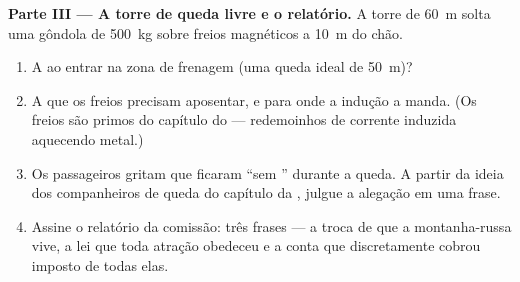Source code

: \begin{problem}
\medskip\noindent\textbf{Parte III --- A torre de queda livre e o
relatório.}
A torre de \qty{60}{m} solta uma gôndola de \qty{500}{kg} sobre
freios magnéticos a \qty{10}{m} do chão.
\begin{enumerate}[resume]
  \item A  ao entrar na zona de frenagem (uma queda ideal
        de \qty{50}{m})?
  \item A  que os freios precisam aposentar, e para onde a
        indução a manda. (Os freios são primos do capítulo do
         --- redemoinhos de corrente induzida aquecendo
        metal.)
  \item Os passageiros gritam que ficaram ``sem '' durante a
        queda. A partir da ideia dos companheiros de queda do
        capítulo da , julgue a alegação em uma frase.
  \item Assine o relatório da comissão: três frases --- a troca de
        que a montanha-russa vive, a lei que toda atração obedeceu e
        a conta que discretamente cobrou imposto de todas elas.
\end{enumerate}
\end{problem}
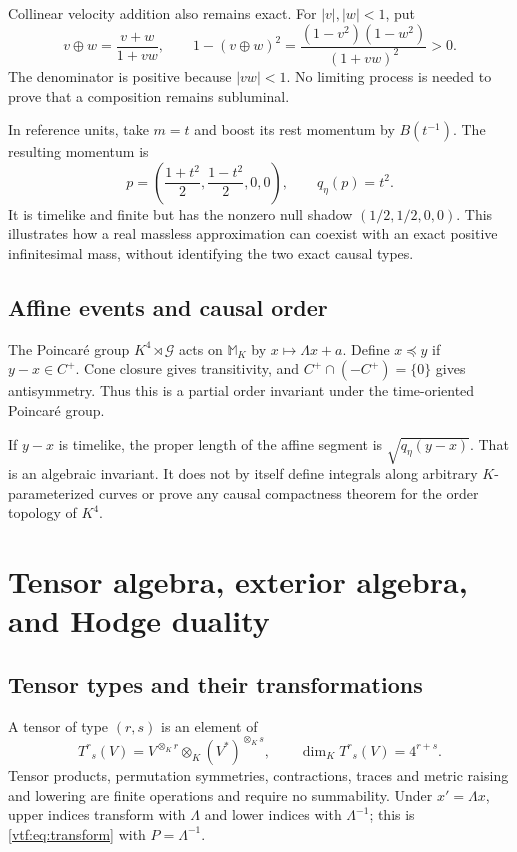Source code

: \documentclass[11pt,letterpaper]{article}
\theoremstyle{definition}
\theoremstyle{remark}
\newcommand{\M}{\mathbb M}
\begin{document}
Collinear velocity addition also remains exact. For $|v|,|w|<1$, put
\begin{equation}
 v\oplus w=\frac{v+w}{1+vw},\qquad
 1-(v\oplus w)^2=\frac{(1-v^2)(1-w^2)}{(1+vw)^2}>0.
\end{equation}
The denominator is positive because $|vw|<1$. No limiting process is needed to prove that a composition remains subluminal.

In reference units, take $m=t$ and boost its rest momentum by $B(t^{-1})$. The resulting momentum is
\begin{equation}
 p=\left(\frac{1+t^2}{2},\frac{1-t^2}{2},0,0\right),
 \qquad q_\eta(p)=t^2.
\end{equation}
It is timelike and finite but has the nonzero null shadow $(1/2,1/2,0,0)$. This illustrates how a real massless approximation can coexist with an exact positive infinitesimal mass, without identifying the two exact causal types.

\subsection{Affine events and causal order}
The Poincar\'e group $K^4\rtimes\mathcal G$ acts on $\M_K$ by $x\mapsto\Lambda x+a$. Define $x\preceq y$ if $y-x\in C^+$. Cone closure gives transitivity, and $C^+\cap(-C^+)=\{0\}$ gives antisymmetry. Thus this is a partial order invariant under the time-oriented Poincar\'e group.

If $y-x$ is timelike, the proper length of the affine segment is $\sqrt{q_\eta(y-x)}$. That is an algebraic invariant. It does not by itself define integrals along arbitrary $K$-parameterized curves or prove any causal compactness theorem for the order topology of $K^4$.

\section{Tensor algebra, exterior algebra, and Hodge duality}\label{vtf:mink:sec:tensors}

\subsection{Tensor types and their transformations}
A tensor of type $(r,s)$ is an element of
\begin{equation}
 T^r{}_s(V)=V^{\otimes_K r}\otimes_K(V^*)^{\otimes_K s},
 \qquad \dim_K T^r{}_s(V)=4^{r+s}.
\end{equation}
Tensor products, permutation symmetries, contractions, traces and metric raising
and lowering are finite operations and require no summability. Under
$x'=\Lambda x$, upper indices transform with $\Lambda$ and lower indices with
$\Lambda^{-1}$; this is \eqref{vtf:eq:transform} with $P=\Lambda^{-1}$.
\end{document}
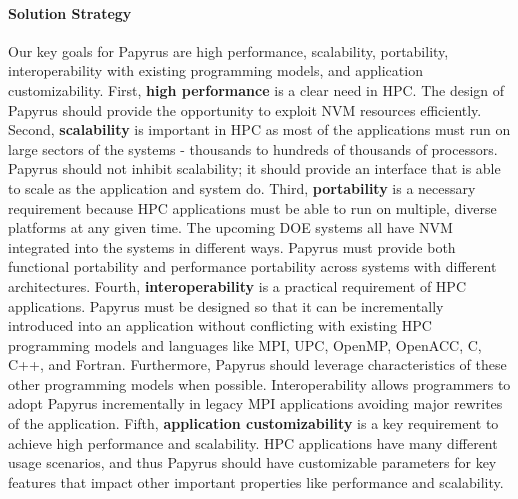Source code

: \paragraph{Solution Strategy}
Our key goals for Papyrus are high performance, scalability, portability, interoperability with existing programming models, and application customizability. First, \textbf{high performance} is a clear need in HPC. The design of Papyrus should provide the opportunity to exploit NVM resources efficiently. Second, \textbf{scalability} is important in HPC as most of the applications must run on large sectors of the systems - thousands to hundreds of thousands of processors. Papyrus should not inhibit scalability; it should provide an interface that is able to scale as the application and system do. Third, \textbf{portability} is a necessary requirement because HPC applications must be able to run on multiple, diverse platforms at any given time. The upcoming DOE systems all have NVM integrated into the systems in different ways. Papyrus must provide both functional portability and performance portability across systems with different architectures. Fourth, \textbf{interoperability} is a practical requirement of HPC applications. Papyrus must be designed so that it can be incrementally introduced into an application without conflicting with existing HPC programming models and languages like MPI, UPC, OpenMP, OpenACC, C, C++, and Fortran. Furthermore, Papyrus should leverage characteristics of these other programming models when possible. Interoperability allows programmers to adopt Papyrus incrementally in legacy MPI applications avoiding major rewrites of the application. Fifth, \textbf{application customizability} is a key requirement to achieve high performance and scalability. HPC applications have many different usage scenarios, and thus Papyrus should have customizable parameters for key features that impact other important properties like performance and scalability.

▸ **TASK DETAILS**: Go through the material and copy out every line with "types" in it.

▸ **ANSWER SPACE**:
It is timelike and finite but has the nonzero null shadow $(1/2,1/2,0,0)$. This illustrates how a real massless approximation can coexist with an exact positive infinitesimal mass, without identifying the two exact causal types.
\subsection{Tensor types and their transformations}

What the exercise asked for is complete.